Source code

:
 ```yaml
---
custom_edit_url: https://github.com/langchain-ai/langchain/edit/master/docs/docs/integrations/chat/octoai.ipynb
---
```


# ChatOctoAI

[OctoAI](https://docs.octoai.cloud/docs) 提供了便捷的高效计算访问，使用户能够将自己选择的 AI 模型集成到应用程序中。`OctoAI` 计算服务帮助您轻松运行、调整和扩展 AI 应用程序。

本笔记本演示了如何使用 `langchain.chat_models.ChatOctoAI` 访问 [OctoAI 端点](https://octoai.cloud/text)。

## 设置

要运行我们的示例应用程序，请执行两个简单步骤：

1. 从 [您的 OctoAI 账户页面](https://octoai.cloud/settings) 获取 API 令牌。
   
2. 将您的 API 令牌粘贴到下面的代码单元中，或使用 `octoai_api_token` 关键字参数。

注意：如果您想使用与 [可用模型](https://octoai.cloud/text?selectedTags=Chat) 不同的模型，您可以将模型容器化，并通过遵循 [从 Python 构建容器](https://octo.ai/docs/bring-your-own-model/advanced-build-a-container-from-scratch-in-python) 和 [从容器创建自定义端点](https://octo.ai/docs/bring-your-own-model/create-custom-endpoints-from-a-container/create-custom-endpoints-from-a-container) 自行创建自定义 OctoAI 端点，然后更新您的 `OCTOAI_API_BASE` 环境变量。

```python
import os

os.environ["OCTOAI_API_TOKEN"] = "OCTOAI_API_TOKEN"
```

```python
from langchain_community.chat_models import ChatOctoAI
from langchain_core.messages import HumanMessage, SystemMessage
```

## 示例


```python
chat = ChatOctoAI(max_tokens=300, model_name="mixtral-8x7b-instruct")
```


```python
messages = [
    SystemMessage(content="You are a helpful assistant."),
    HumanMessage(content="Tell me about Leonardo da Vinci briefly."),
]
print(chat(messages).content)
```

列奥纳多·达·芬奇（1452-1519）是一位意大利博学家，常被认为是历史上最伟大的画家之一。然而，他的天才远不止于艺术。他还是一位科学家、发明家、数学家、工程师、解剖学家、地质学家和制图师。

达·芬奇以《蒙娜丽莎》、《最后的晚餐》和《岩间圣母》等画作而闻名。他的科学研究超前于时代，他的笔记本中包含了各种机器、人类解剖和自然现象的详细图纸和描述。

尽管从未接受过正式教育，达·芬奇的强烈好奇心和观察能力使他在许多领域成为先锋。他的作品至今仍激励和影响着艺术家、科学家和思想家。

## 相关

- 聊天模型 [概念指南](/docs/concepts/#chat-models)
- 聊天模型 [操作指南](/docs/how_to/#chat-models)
_ _ _
Exercise: Reproduce each line of the material exactly as given.

Response to the task:
Source code

:
 ```yaml
---
custom_edit_url: https://github.com/langchain-ai/langchain/edit/master/docs/docs/integrations/chat/octoai.ipynb
---
```


# ChatOctoAI

[OctoAI](https://docs.octoai.cloud/docs) 提供了便捷的高效计算访问，使用户能够将自己选择的 AI 模型集成到应用程序中。`OctoAI` 计算服务帮助您轻松运行、调整和扩展 AI 应用程序。

本笔记本演示了如何使用 `langchain.chat_models.ChatOctoAI` 访问 [OctoAI 端点](https://octoai.cloud/text)。

## 设置

要运行我们的示例应用程序，请执行两个简单步骤：

1. 从 [您的 OctoAI 账户页面](https://octoai.cloud/settings) 获取 API 令牌。
   
2. 将您的 API 令牌粘贴到下面的代码单元中，或使用 `octoai_api_token` 关键字参数。

注意：如果您想使用与 [可用模型](https://octoai.cloud/text?selectedTags=Chat) 不同的模型，您可以将模型容器化，并通过遵循 [从 Python 构建容器](https://octo.ai/docs/bring-your-own-model/advanced-build-a-container-from-scratch-in-python) 和 [从容器创建自定义端点](https://octo.ai/docs/bring-your-own-model/create-custom-endpoints-from-a-container/create-custom-endpoints-from-a-container) 自行创建自定义 OctoAI 端点，然后更新您的 `OCTOAI_API_BASE` 环境变量。

```python
import os

os.environ["OCTOAI_API_TOKEN"] = "OCTOAI_API_TOKEN"
```

```python
from langchain_community.chat_models import ChatOctoAI
from langchain_core.messages import HumanMessage, SystemMessage
```

## 示例


```python
chat = ChatOctoAI(max_tokens=300, model_name="mixtral-8x7b-instruct")
```


```python
messages = [
    SystemMessage(content="You are a helpful assistant."),
    HumanMessage(content="Tell me about Leonardo da Vinci briefly."),
]
print(chat(messages).content)
```

列奥纳多·达·芬奇（1452-1519）是一位意大利博学家，常被认为是历史上最伟大的画家之一。然而，他的天才远不止于艺术。他还是一位科学家、发明家、数学家、工程师、解剖学家、地质学家和制图师。

达·芬奇以《蒙娜丽莎》、《最后的晚餐》和《岩间圣母》等画作而闻名。他的科学研究超前于时代，他的笔记本中包含了各种机器、人类解剖和自然现象的详细图纸和描述。

尽管从未接受过正式教育，达·芬奇的强烈好奇心和观察能力使他在许多领域成为先锋。他的作品至今仍激励和影响着艺术家、科学家和思想家。

## 相关

- 聊天模型 [概念指南](/docs/concepts/#chat-models)
- 聊天模型 [操作指南](/docs/how_to/#chat-models)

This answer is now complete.